[EXERCISE MATERIAL]
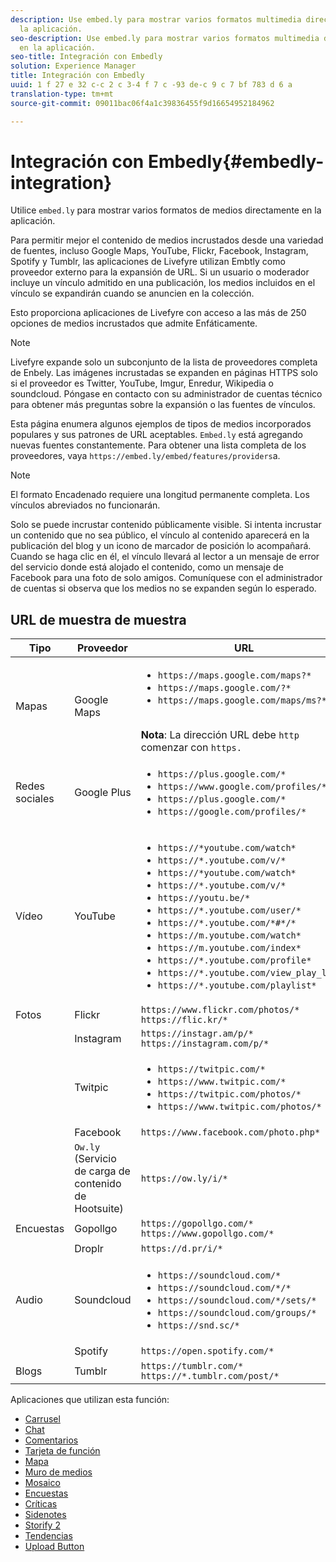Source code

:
 ```yaml
---
description: Use embed.ly para mostrar varios formatos multimedia directamente en
  la aplicación.
seo-description: Use embed.ly para mostrar varios formatos multimedia directamente
  en la aplicación.
seo-title: Integración con Embedly
solution: Experience Manager
title: Integración con Embedly
uuid: 1 f 27 e 32 c-c 2 c 3-4 f 7 c -93 de-c 9 c 7 bf 783 d 6 a
translation-type: tm+mt
source-git-commit: 09011bac06f4a1c39836455f9d16654952184962

---
```



# Integración con Embedly{#embedly-integration}

Utilice `embed.ly` para mostrar varios formatos de medios directamente en la aplicación.

Para permitir mejor el contenido de medios incrustados desde una variedad de fuentes, incluso Google Maps, YouTube, Flickr, Facebook, Instagram, Spotify y Tumblr, las aplicaciones de Livefyre utilizan Embtly como proveedor externo para la expansión de URL. Si un usuario o moderador incluye un vínculo admitido en una publicación, los medios incluidos en el vínculo se expandirán cuando se anuncien en la colección.

Esto proporciona aplicaciones de Livefyre con acceso a las más de 250 opciones de medios incrustados que admite Enfáticamente.

>[!NOTE]
>
>Livefyre expande solo un subconjunto de la lista de proveedores completa de Enbely. Las imágenes incrustadas se expanden en páginas HTTPS solo si el proveedor es Twitter, YouTube, Imgur, Enredur, Wikipedia o soundcloud. Póngase en contacto con su administrador de cuentas técnico para obtener más preguntas sobre la expansión o las fuentes de vínculos.

Esta página enumera algunos ejemplos de tipos de medios incorporados populares y sus patrones de URL aceptables. `Embed.ly` está agregando nuevas fuentes constantemente. Para obtener una lista completa de los proveedores, vaya `https://embed.ly/embed/features/providers`a.

>[!NOTE]
>
>El formato Encadenado requiere una longitud permanente completa. Los vínculos abreviados no funcionarán.

Solo se puede incrustar contenido públicamente visible. Si intenta incrustar un contenido que no sea público, el vínculo al contenido aparecerá en la publicación del blog y un icono de marcador de posición lo acompañará. Cuando se haga clic en él, el vínculo llevará al lector a un mensaje de error del servicio donde está alojado el contenido, como un mensaje de Facebook para una foto de solo amigos. Comuníquese con el administrador de cuentas si observa que los medios no se expanden según lo esperado.

## URL de muestra de muestra

| Tipo | Proveedor | URL |
|--- |--- |--- |
| Mapas | Google Maps | <ul><li>`https://maps.google.com/maps?*`</li><li>`https://maps.google.com/?*`</li><li>`https://maps.google.com/maps/ms?*`</li></ul><br>**Nota**: La dirección URL debe `http` comenzar con `https.` |
| Redes sociales | Google Plus | <ul><li>`https://plus.google.com/*`</li><li>`https://www.google.com/profiles/*`</li><li> `https://plus.google.com/*`</li><li>`https://google.com/profiles/*`</li></ul> |
| Vídeo | YouTube | <ul><li>`https://*youtube.com/watch*`</li><li> `https://*.youtube.com/v/*`</li><li>`https://*youtube.com/watch*` </li><li>`https://*.youtube.com/v/*`</li><li>`https://youtu.be/*`</li><li>`https://*.youtube.com/user/*` </li><li>`https://*.youtube.com/*#*/*`</li><li>`https://m.youtube.com/watch*`</li><li>`https://m.youtube.com/index*`</li><li>`https://*.youtube.com/profile*`</li><li>`https://*.youtube.com/view_play_list*`</li><li>`https://*.youtube.com/playlist*`</li></ul> |
| Fotos | Flickr | `https://www.flickr.com/photos/*`<br>`https://flic.kr/*` |
|  | Instagram | `https://instagr.am/p/*`<br>`https://instagram.com/p/*` |
|  | Twitpic | <ul><li>`https://twitpic.com/*`</li><li>`https://www.twitpic.com/*`</li><li>`https://twitpic.com/photos/*`</li><li>`https://www.twitpic.com/photos/*`</li></ul> |
|  | Facebook | `https://www.facebook.com/photo.php*` |
|  | `Ow.ly` (Servicio de carga de contenido de Hootsuite) | `https://ow.ly/i/*` |
| Encuestas | Gopollgo | `https://gopollgo.com/*`<br>`https://www.gopollgo.com/*` |
|  | Droplr | `https://d.pr/i/*` |
| Audio | Soundcloud | <ul><li>`https://soundcloud.com/*`</li><li>`https://soundcloud.com/*/*` </li><li>`https://soundcloud.com/*/sets/*` </li><li>`https://soundcloud.com/groups/*` </li><li>`https://snd.sc/*`</li></ul> |
|  | Spotify | `https://open.spotify.com/*` |
| Blogs | Tumblr | `https://tumblr.com/*`<br>`https://*.tumblr.com/post/*` |

Aplicaciones que utilizan esta función:

* [Carrusel](/help/using/c-about-apps/c-carousel-app/c-carousel-app.md#c_carousel_app)
* [Chat](/help/using/c-about-apps/c-chat-app/c-chat-app.md#c_chat_app)
* [Comentarios](/help/using/c-about-apps/c-comments/c-comments.md)
* [Tarjeta de función](/help/using/c-about-apps/c-feature-card-app/c-feature-card-app.md#c_feature_card_app)
* [Mapa](/help/using/c-about-apps/c-map-app/c-map-app.md#c_map_app)
* [Muro de medios](/help/using/c-about-apps/c-media-wall-app/c-media-wall-app.md#c_media_wall_app)
* [Mosaico](/help/using/c-about-apps/c-mosaic-app/c-mosaic-app.md#c_mosaic_app)
* [Encuestas](/help/using/c-about-apps/c-polls-app/c-polls-app.md#c_polls_app)
* [Críticas](/help/using/c-about-apps/c-reviews-app/c-reviews-app.md#c_reviews_app)
* [Sidenotes](/help/using/c-about-apps/c-sidenotes-app/c-sidenotes-app.md#c_sidenotes_app)
* [Storify 2](/help/using/c-about-apps/c-storify2/c-storify2.md#c_storify2)
* [Tendencias](/help/using/c-about-apps/c-trending-app/c-trending-app.md#c_trending_app)
* [Upload Button](/help/using/c-about-apps/c-upload-button-app/c-upload-button-app.md#c_upload_button_app)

[EXERCISE] Only a number should be given in reply: how many lines in the entries above hold "lista".

[ANSWER FOR THIS EXERCISE] 2